Bioinformatics Initial Data Analysis

Arguments:

• input_path: Path to data file (.h5ad, .csv, .h5) or directory of CSV files
• --data-type: Data type override (default: auto for auto-detection)
• --subsample: Max cells per group for tractable analysis (default: 500)
• --output-dir: Output directory (default: ./analysis_output)
• --report-style: clinical for plain-language medical summaries, technical for bioinformatics detail (default: clinical)

Output Files:

analysis_output/
├── figures/                    # All generated plots (PNG)
├── processed/
│   └── adata_processed.h5ad   # Processed AnnData object
├── report.html                 # Complete analysis report
└── analysis_summary.json       # Machine-readable summary statistics

Approach 2: Modular Steps

For custom workflows, import individual step modules:

from step1_load_data import load_data
from step2_qc import run_qc
from step3_normalize import normalize_data
from step4_dim_reduction import run_dim_reduction
from step5_clustering import run_clustering
from step6_marker_analysis import run_marker_analysis
from step7_report import generate_report

Each step function accepts an AnnData object and returns the modified AnnData plus a dictionary of results/figures.

Pipeline Steps

Step 1: Data Loading

Load data from various formats into AnnData. For directories of CSVs (e.g., CyTOF per-cell-line files), automatically concatenate with metadata. Apply subsampling if dataset is large.

Step 2: Quality Control

Data-type-aware QC:

• CyTOF: MAD-based outlier detection per marker, signal distributions, batch effects across cell lines
• scRNA-seq: Mitochondrial %, genes per cell, counts per cell, doublet detection
• Universal: Missing value assessment, distribution violin plots, outlier flagging

Step 3: Normalization

• CyTOF: Data is typically pre-transformed (arcsinh). Verify transformation, apply z-score for dim. reduction.
• scRNA-seq: Library size normalization (CPM) -> log1p -> HVG selection -> z-score scaling
• Store raw values in adata.raw for downstream differential analysis.

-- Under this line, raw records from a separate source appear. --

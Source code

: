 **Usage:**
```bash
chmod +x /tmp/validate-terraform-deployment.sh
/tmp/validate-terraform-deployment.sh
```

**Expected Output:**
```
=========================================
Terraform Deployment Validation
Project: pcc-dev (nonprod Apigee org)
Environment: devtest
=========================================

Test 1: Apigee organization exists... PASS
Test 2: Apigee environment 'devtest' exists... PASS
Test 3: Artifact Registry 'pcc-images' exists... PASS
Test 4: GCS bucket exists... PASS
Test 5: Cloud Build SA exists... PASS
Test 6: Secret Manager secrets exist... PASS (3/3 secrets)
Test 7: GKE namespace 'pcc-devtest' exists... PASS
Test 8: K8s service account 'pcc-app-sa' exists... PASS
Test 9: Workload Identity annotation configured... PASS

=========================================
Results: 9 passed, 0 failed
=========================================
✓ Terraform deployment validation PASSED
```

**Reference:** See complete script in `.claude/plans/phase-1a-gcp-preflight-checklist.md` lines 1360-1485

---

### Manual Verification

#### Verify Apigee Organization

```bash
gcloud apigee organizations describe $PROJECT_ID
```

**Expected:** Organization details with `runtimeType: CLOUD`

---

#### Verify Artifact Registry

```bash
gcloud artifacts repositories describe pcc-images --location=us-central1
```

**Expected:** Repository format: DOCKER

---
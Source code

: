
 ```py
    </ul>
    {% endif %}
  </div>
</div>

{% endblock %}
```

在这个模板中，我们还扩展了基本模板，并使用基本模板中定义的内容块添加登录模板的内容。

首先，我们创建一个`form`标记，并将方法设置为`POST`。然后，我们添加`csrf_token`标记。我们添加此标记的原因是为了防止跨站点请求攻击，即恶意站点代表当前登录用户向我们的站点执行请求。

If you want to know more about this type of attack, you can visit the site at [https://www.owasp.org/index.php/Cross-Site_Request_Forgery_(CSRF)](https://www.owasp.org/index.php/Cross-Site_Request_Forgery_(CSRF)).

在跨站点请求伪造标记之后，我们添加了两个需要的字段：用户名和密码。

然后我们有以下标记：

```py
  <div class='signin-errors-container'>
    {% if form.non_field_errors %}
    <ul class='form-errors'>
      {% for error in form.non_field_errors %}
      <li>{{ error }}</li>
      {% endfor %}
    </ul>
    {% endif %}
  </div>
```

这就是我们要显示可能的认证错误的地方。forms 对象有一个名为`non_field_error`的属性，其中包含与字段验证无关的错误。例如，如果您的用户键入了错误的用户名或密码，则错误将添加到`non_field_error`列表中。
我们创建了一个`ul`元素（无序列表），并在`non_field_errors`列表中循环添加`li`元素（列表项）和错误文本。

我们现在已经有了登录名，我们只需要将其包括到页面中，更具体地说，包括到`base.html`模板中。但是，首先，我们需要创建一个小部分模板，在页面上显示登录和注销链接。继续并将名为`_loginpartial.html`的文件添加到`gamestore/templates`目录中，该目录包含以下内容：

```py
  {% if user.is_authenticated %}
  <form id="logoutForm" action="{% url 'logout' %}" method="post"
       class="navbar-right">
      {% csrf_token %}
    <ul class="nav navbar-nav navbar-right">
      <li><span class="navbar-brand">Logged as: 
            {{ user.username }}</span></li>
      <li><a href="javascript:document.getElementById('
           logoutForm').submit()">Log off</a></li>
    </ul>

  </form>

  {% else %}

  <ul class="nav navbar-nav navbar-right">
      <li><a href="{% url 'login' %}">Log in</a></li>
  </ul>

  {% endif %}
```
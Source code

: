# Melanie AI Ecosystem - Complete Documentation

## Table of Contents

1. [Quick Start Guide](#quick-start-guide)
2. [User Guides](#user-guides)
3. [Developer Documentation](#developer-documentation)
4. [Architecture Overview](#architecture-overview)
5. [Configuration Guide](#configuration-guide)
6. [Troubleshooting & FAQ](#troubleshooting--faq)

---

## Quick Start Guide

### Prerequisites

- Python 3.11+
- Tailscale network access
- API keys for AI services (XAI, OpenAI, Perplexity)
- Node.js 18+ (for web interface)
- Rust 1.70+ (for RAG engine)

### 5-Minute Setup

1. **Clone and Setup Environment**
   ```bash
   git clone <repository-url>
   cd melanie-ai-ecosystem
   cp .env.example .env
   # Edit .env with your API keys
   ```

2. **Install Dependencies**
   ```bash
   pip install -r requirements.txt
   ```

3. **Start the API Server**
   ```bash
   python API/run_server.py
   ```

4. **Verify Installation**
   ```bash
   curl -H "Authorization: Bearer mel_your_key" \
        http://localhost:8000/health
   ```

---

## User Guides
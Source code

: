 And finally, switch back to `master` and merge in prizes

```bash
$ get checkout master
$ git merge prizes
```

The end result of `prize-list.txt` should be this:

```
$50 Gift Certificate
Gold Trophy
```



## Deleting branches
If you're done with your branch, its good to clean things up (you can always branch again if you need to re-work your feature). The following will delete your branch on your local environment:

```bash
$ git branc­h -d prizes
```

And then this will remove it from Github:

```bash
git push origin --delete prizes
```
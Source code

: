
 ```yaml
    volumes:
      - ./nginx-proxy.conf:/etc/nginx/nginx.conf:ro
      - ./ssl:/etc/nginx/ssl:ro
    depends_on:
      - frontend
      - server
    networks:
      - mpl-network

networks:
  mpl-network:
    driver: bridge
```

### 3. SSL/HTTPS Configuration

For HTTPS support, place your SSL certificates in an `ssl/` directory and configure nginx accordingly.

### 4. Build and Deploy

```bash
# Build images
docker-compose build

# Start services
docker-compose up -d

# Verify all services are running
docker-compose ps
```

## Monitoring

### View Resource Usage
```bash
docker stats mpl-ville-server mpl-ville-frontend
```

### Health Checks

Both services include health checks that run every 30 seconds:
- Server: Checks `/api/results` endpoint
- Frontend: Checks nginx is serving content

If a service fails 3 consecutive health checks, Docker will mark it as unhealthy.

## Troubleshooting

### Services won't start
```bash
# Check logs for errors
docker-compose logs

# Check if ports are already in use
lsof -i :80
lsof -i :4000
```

Step 4: Dimensionality Reduction

PCA with scree plot and loadings analysis, followed by UMAP visualization colored by all available metadata and key markers.

Step 5: Clustering

Leiden graph-based clustering at multiple resolutions. Evaluate with ARI, NMI, Silhouette scores if reference labels exist. Visualize cluster composition across metadata categories.

Step 6: Marker Analysis

Wilcoxon rank-sum differential expression per cluster. Marker correlation heatmap. If treatment/condition metadata exists: treatment response analysis with boxplots and effect heatmaps. If time metadata exists: time-course dynamics.

Step 7: Report Generation

Generate HTML report with embedded figures and interpretations. Two styles:

• Clinical: Written for medical doctors and non-bioinformaticians. Each plot includes "What this shows", "Key findings", and "Clinical relevance" sections.
• Technical: Standard bioinformatics report with methods, parameters, and statistical details.

Reference Files

For detailed guidance, consult:

• references/plot_interpretation_guide.md - How to explain each plot type to non-experts
• references/cytof_specifics.md - CyTOF-specific QC, normalization, and markers
• references/scrnaseq_specifics.md - scRNA-seq-specific processing details
• references/statistical_methods.md - Plain-language glossary of statistical methods

Important Notes

• CyTOF data is often pre-transformed: Check value ranges before applying arcsinh. Values in range [-1, 15] indicate arcsinh-transformed data.
• Large datasets: Always subsample for initial exploration. Use 500-2000 cells per group.
• NaN handling: Always run nan_to_num after z-score scaling — constant-value features produce NaN.
• Leiden timeout: For >50K cells, Leiden clustering may take >10 minutes. Reduce subsample size.
• Report audience: Default to clinical style unless user requests technical detail.